Retraites chapeaux, montant des rémunérations, départ à l’étranger des sièges sociaux, etc. la fiscalité et le statut des dirigeants des (grandes) entreprises ne finissent pas d’attiser des critiques plus ou moins acerbes. Rappelons-nous le débat sur le plafonnement des rémunérations pour les mandataires sociaux des sociétés privées – qui n’a pas été le prolongement attendu du décret du 26 juillet 2012 sur celles des patrons des entreprises publiques – et convenons que les réflexions sur le statut de ces dirigeants restent suspendues… au prochain scandale. L’Afep-Medef a pourtant contribué à ce sujet en érigeant des règles de moralisation. De même, la procédure du « say on pay » a donné plus de visibilité sur la rémunération du patron. La quasi-totalité des packages a été dûment approuvée en assemblée générale en 2014, l’honneur est sauf. Le débat est-il donc clos ?
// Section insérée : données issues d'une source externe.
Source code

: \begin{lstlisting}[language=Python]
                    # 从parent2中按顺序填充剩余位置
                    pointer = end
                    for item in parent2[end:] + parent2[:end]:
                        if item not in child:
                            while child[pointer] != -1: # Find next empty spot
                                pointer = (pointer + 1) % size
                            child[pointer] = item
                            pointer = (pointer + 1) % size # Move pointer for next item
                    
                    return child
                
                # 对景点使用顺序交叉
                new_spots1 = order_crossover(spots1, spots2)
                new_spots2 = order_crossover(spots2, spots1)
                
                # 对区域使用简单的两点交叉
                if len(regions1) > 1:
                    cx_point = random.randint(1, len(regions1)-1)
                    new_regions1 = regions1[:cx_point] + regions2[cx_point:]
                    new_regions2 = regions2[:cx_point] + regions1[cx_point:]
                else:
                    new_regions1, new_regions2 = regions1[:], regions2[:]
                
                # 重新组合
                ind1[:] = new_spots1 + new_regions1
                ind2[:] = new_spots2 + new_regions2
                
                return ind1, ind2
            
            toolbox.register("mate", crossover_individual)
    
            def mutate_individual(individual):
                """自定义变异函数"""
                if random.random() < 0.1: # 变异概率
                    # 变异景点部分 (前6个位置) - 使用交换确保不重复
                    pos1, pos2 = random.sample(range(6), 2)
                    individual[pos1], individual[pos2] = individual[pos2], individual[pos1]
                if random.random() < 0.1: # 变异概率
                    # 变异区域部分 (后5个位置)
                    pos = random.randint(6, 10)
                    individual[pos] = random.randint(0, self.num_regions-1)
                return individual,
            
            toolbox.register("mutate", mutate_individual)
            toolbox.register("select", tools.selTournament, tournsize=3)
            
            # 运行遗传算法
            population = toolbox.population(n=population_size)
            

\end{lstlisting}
Il n’est, à dire vrai, pas entamé. Après avoir imposé à toute force la transparence pour les sociétés cotées et la création de plafonds pour les indemnités de départ des mandataires adossés à des critères de performances – curieux paradoxe en cas de révocation -, on a laissé le sujet en jachère.
Il serait judicieux de profiter de l’envie toute récente des Français de réformer le modèle actuel, en prétextant le cas des mandataires sociaux, pour renouer avec la notion de risque. Au fond, ce qui agace l’opinion, c’est l’impression que les patrons des grandes entreprises ne sont jamais mis en risque. Certes, ils n’ont plus le recours au contrat de travail pour la plupart, mais leur rétribution et les avantages annexes font grincer des dents. Il ne faut pas se tromper de combat. Fustiger les attributs et le quantum est un discours un peu sommaire qui revient à mettre en cause sinon leurs compétences, du moins leur utilité. C’est un peu court et injuste. Il faut conclure que c’est moins le montant de leur rémunération qui doit être critiqué que leur statut. A cheval entre celui du salarié, au plan fiscal et social, et du mandataire social, régi uniquement par le Code des sociétés, leur statut n’est pas clair. Ils ne sont pas pris en charge par Pôle emploi, et cette distorsion substantielle avec les salariés indique qu’il faut trancher. Salariés ou mandataires sociaux ? La deuxième option est la seule qui vaille. Sortir ces personnes du régime général de la Sécurité sociale et des traitements et salaires au plan fiscal les rendrait comparables à ce qui se pratique pour les titulaires de bénéfices non commerciaux. Il leur appartiendrait de contribuer eux-mêmes aux assurances sociales, à la retraite. Ainsi, échappant à la comparaison avec les salariés, ils seraient légitimes à percevoir une rémunération leur permettant de pourvoir à leur régime social et faire face à l’aléa de la cessation de leur mandat. Adopter un statut fiscal et social en tout point conforme à leur position au sommet de l’entreprise serait une réforme – simple – qui renforcerait le lien entre risque et montant des rémunérations.